17 de enero 2014 - 00:00

SU DINERO PERSONAL: a la hora de entregar mi explotación a un tercero

"Se me presenta la opción de adquirir una matrícula de taxi. Descartada la posibilidad de ser yo quien lo maneje, quisiera saber las alternativas de rentarla a un tercero". (Néstor Maidana, Villa Crespo)

SU DINERO PERSONAL: a la hora de entregar mi explotación a un tercero
Quienes tienen al menos una de las casi 39.000 licencias de taxi existentes en la Ciudad de Buenos Aires (una de las tasas por habitante más altas del mundo) suelen asegurar que es una buena inversión, pero no son pocas las voces que alertan que la opción de tercerizar el manejo, ya sea dando en alquiler la matrícula o contratando a un chofer, puede cambiar por completo la ecuación establecida en los papeles.
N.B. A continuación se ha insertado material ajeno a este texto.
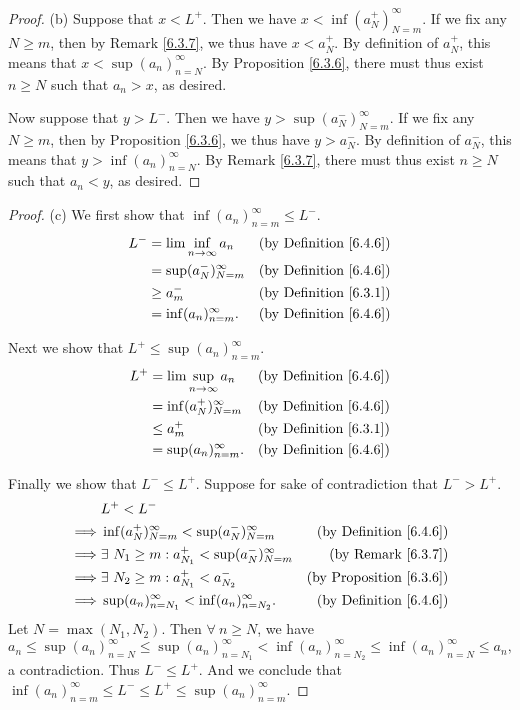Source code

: \begin{proof}{(b)}
Suppose that \(x < L^+\).
Then we have \(x < \inf(a_N^+)_{N = m}^\infty\).
If we fix any \(N \geq m\), then by Remark \ref{6.3.7}, we thus have \(x < a_N^+\).
By definition of \(a_N^+\), this means that \(x < \sup(a_n)_{n = N}^\infty\).
By Proposition \ref{6.3.6}, there must thus exist \(n \geq N\) such that \(a_n > x\), as desired.

Now suppose that \(y > L^-\).
Then we have \(y > \sup(a_N^-)_{N = m}^\infty\).
If we fix any \(N \geq m\), then by Proposition \ref{6.3.6}, we thus have \(y > a_N^-\).
By definition of \(a_N^-\), this means that \(y > \inf(a_n)_{n = N}^\infty\).
By Remark \ref{6.3.7}, there must thus exist \(n \geq N\) such that \(a_n < y\), as desired.
\end{proof}

\begin{proof}{(c)}
We first show that \(\inf(a_n)_{n = m}^\infty \leq L^-\).
\begin{align*}
L^- &= \lim\inf_{n \to \infty} a_n & \text{(by Definition \ref{6.4.6})} \\
&= \sup(a_N^-)_{N = m}^\infty & \text{(by Definition \ref{6.4.6})} \\
&\geq a_m^- & \text{(by Definition \ref{6.3.1})} \\
&= \inf(a_n)_{n = m}^\infty. & \text{(by Definition \ref{6.4.6})}
\end{align*}

Next we show that \(L^+ \leq \sup(a_n)_{n = m}^\infty\).
\begin{align*}
L^+ &= \lim\sup_{n \to \infty} a_n & \text{(by Definition \ref{6.4.6})} \\
&= \inf(a_N^+)_{N = m}^\infty & \text{(by Definition \ref{6.4.6})} \\
&\leq a_m^+ & \text{(by Definition \ref{6.3.1})} \\
&= \sup(a_n)_{n = m}^\infty. & \text{(by Definition \ref{6.4.6})}
\end{align*}

Finally we show that \(L^- \leq L^+\).
Suppose for sake of contradiction that \(L^- > L^+\).
\begin{align*}
& L^+ < L^- \\
\implies & \inf(a_N^+)_{N = m}^\infty < \sup(a_N^-)_{N = m}^\infty & \text{(by Definition \ref{6.4.6})} \\
\implies & \exists\ N_1 \geq m : a_{N_1}^+ < \sup(a_N^-)_{N = m}^\infty & \text{(by Remark \ref{6.3.7})} \\
\implies & \exists\ N_2 \geq m : a_{N_1}^+ < a_{N_2}^- & \text{(by Proposition \ref{6.3.6})} \\
\implies & \sup(a_n)_{n = N_1}^\infty < \inf(a_n)_{n = N_2}^\infty. & \text{(by Definition \ref{6.4.6})}
\end{align*}
Let \(N = \max(N_1, N_2)\).
Then \(\forall\ n \geq N\), we have
\[
    a_n \leq \sup(a_n)_{n = N}^\infty \leq \sup(a_n)_{n = N_1}^\infty < \inf(a_n)_{n = N_2}^\infty \leq \inf(a_n)_{n = N}^\infty \leq a_n,
\]
a contradiction.
Thus \(L^- \leq L^+\).
And we conclude that \(\inf(a_n)_{n = m}^\infty \leq L^- \leq L^+ \leq \sup(a_n)_{n = m}^\infty\).
\end{proof}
Yendo a los papeles, cabe destacar que el valor de la ficha de taxi en junio de 2003 era de $ 0,16, apenas por encima del costo promedio de la convertibilidad. El último aumento de octubre pasado llevó ese precio a $ 1,32 en el horario nocturno y $ 1,10 de 6 a 22; es decir, el producto de la explotación del taxi se disparó exponencialmente en la última década por encima de cualquier pauta inflacionaria. Las autorizaciones de alzas recientes dadas por el Gobierno de la Ciudad indican que la tendencia seguirá siendo la misma.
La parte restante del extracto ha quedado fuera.